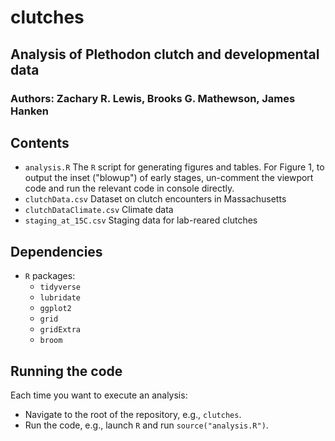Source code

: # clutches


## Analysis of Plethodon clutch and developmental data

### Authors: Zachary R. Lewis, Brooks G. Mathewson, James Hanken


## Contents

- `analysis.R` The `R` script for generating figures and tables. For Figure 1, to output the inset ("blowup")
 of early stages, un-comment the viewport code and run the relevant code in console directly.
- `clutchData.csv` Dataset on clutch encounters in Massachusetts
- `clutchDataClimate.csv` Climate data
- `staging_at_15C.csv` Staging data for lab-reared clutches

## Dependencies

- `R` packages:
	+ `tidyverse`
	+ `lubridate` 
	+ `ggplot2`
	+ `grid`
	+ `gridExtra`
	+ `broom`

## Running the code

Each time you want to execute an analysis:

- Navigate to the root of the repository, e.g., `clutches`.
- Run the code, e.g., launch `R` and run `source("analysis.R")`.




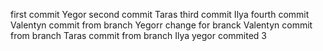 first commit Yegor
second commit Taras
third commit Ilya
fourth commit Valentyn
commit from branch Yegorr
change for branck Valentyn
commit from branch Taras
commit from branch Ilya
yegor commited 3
# # #
**THE PROBLEM:** Please copy every line in the entries where "Valentyn" appears.

**ANSWER TO THE EXERCISE:**
fourth commit Valentyn
change for branck Valentyn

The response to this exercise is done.